[Dataset excerpts]

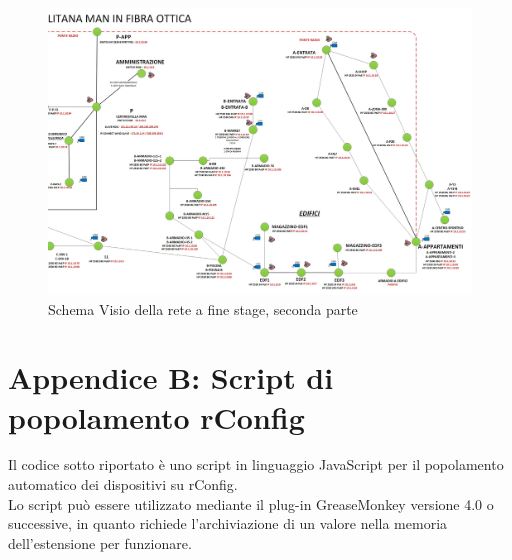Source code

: \documentclass[Tesi.tex]{subfiles}
\begin{document}
\begin{landscape}
\begin{figure}[H]
	\centering
	\includegraphics[width=1\linewidth]{"images/schema_WAN_anonimo_dopo_B"}
	\caption{Schema Visio della rete a fine stage, seconda parte}
	\label{fig:Schema Visio della rete a fine stage, seconda parte}
\end{figure}
\end{landscape}

\label{sec:Appendice B}
\section*{Appendice B: Script di popolamento rConfig}
Il codice sotto riportato è uno script in linguaggio JavaScript per il popolamento automatico dei dispositivi su rConfig. \\
Lo script può essere utilizzato mediante il plug-in GreaseMonkey versione 4.0 o successive, in quanto richiede l'archiviazione di un valore nella memoria dell'estensione per funzionare. \\
\end{document}
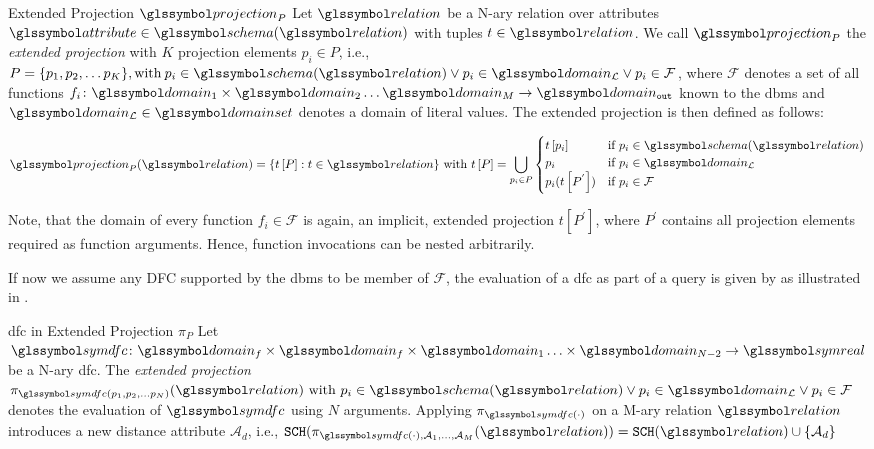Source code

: \begin{definition}[label=definition:extended_projection]{Extended Projection $\projection_P$}{}
Let $\relation$ be a N-ary relation over attributes $\attribute \in \schema (\relation)$ with tuples $t \in \relation$. We call $\projection_{P}$ the \emph{extended projection} with $K$ projection elements $p_i \in P$, i.e., $P = \{ p_1, p_2, \ldots p_K \}, \textrm{with} \: p_i \in \schema(\relation) \vee p_i \in \domain_{\mathcal{L}} \vee p_i \in \mathcal{F}$, where $\mathcal{F}$ denotes a set of all functions $f_i \colon \domain_{1} \times \domain_{2} \ldots \domain_{M} \rightarrow \domain_{\mathtt{out}}$ known to the \acrshort{dbms} and $\domain_{\mathcal{L}} \in \domainset$ denotes a domain of literal values. The extended projection is then defined as follows:

\begin{equation*}
    \projection_{P}(\relation) =  \{ t\left[ P \right] : t \in \relation \} \textrm{ with } t\left[ P \right] = \bigcup_{p_i \in P }
    \begin{cases} 
        t \left[ p_i \right] & \text{if } p_i \in \schema(\relation) \\
        p_i  & \text{if } p_i \in \domain_{\mathcal{L}} \\
        p_i(t \left[ P^{'} \right]) & \text{if } p_i \in \mathcal{F} \\
    \end{cases}
\end{equation*}

Note, that the domain of every function $f_i \in \mathcal{F}$ is again, an implicit, extended projection $t \left[ P^{'}\right]$, where $P^{'}$ contains all projection elements required as function arguments. Hence, function invocations can be nested arbitrarily.

\end{definition}

If now we assume any DFC supported by the \acrshort{dbms} to be member of $\mathcal{F}$, the evaluation of a \acrshort{dfc} as part of a query is given by  as illustrated in .

\begin{definition}[label=definition:dfc_rel]{\acrlong{dfc} in Extended Projection $\pi_{P}$}{}
    Let $\symdfc \colon \domain_f \times \domain_f \times \domain_{1} \ldots \times \domain_{N-2} \to \symreal$ be a N-ary \acrshort{dfc}. The \emph{extended projection} $\pi_{\symdfc(p_1, p_2, \ldots p_N)}(\relation) \textrm { with } p_i \in \schema(\relation) \vee p_i \in \domain_{\mathcal{L}} \vee p_i \in \mathcal{F}$ denotes the evaluation of $\symdfc$ using $N$ arguments. Applying $\pi_{\symdfc(\cdot)}$ on a M-ary relation $\relation$ introduces a new distance attribute $\mathcal{A}_d$, i.e., $\mathtt{SCH}(\pi_{\symdfc(\cdot), \mathcal{A}_1, \ldots, \mathcal{A}_M}(\relation)) = \mathtt{SCH}(\relation) \cup \{ \mathcal{A}_d \}$
\end{definition}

▶ [Work required]: Would you transcribe each of the entries exactly, skipping the pictures?

▶ [Result of this exercise]:
Source code

: \documentclass[Tesi.tex]{subfiles}
\begin{document}
\begin{landscape}
\begin{figure}[H]
	\centering
	\includegraphics[width=1\linewidth]{"images/schema_WAN_anonimo_dopo_B"}
	\caption{Schema Visio della rete a fine stage, seconda parte}
	\label{fig:Schema Visio della rete a fine stage, seconda parte}
\end{figure}
\end{landscape}

\label{sec:Appendice B}
\section*{Appendice B: Script di popolamento rConfig}
Il codice sotto riportato è uno script in linguaggio JavaScript per il popolamento automatico dei dispositivi su rConfig. \\
Lo script può essere utilizzato mediante il plug-in GreaseMonkey versione 4.0 o successive, in quanto richiede l'archiviazione di un valore nella memoria dell'estensione per funzionare. \\
\end{document}
Source code

: \begin{definition}[label=definition:extended_projection]{Extended Projection $\projection_P$}{}
Let $\relation$ be a N-ary relation over attributes $\attribute \in \schema (\relation)$ with tuples $t \in \relation$. We call $\projection_{P}$ the \emph{extended projection} with $K$ projection elements $p_i \in P$, i.e., $P = \{ p_1, p_2, \ldots p_K \}, \textrm{with} \: p_i \in \schema(\relation) \vee p_i \in \domain_{\mathcal{L}} \vee p_i \in \mathcal{F}$, where $\mathcal{F}$ denotes a set of all functions $f_i \colon \domain_{1} \times \domain_{2} \ldots \domain_{M} \rightarrow \domain_{\mathtt{out}}$ known to the \acrshort{dbms} and $\domain_{\mathcal{L}} \in \domainset$ denotes a domain of literal values. The extended projection is then defined as follows:

\begin{equation*}
    \projection_{P}(\relation) =  \{ t\left[ P \right] : t \in \relation \} \textrm{ with } t\left[ P \right] = \bigcup_{p_i \in P }
    \begin{cases} 
        t \left[ p_i \right] & \text{if } p_i \in \schema(\relation) \\
        p_i  & \text{if } p_i \in \domain_{\mathcal{L}} \\
        p_i(t \left[ P^{'} \right]) & \text{if } p_i \in \mathcal{F} \\
    \end{cases}
\end{equation*}

Note, that the domain of every function $f_i \in \mathcal{F}$ is again, an implicit, extended projection $t \left[ P^{'}\right]$, where $P^{'}$ contains all projection elements required as function arguments. Hence, function invocations can be nested arbitrarily.

\end{definition}

If now we assume any DFC supported by the \acrshort{dbms} to be member of $\mathcal{F}$, the evaluation of a \acrshort{dfc} as part of a query is given by  as illustrated in .

\begin{definition}[label=definition:dfc_rel]{\acrlong{dfc} in Extended Projection $\pi_{P}$}{}
    Let $\symdfc \colon \domain_f \times \domain_f \times \domain_{1} \ldots \times \domain_{N-2} \to \symreal$ be a N-ary \acrshort{dfc}. The \emph{extended projection} $\pi_{\symdfc(p_1, p_2, \ldots p_N)}(\relation) \textrm { with } p_i \in \schema(\relation) \vee p_i \in \domain_{\mathcal{L}} \vee p_i \in \mathcal{F}$ denotes the evaluation of $\symdfc$ using $N$ arguments. Applying $\pi_{\symdfc(\cdot)}$ on a M-ary relation $\relation$ introduces a new distance attribute $\mathcal{A}_d$, i.e., $\mathtt{SCH}(\pi_{\symdfc(\cdot), \mathcal{A}_1, \ldots, \mathcal{A}_M}(\relation)) = \mathtt{SCH}(\relation) \cup \{ \mathcal{A}_d \}$
\end{definition}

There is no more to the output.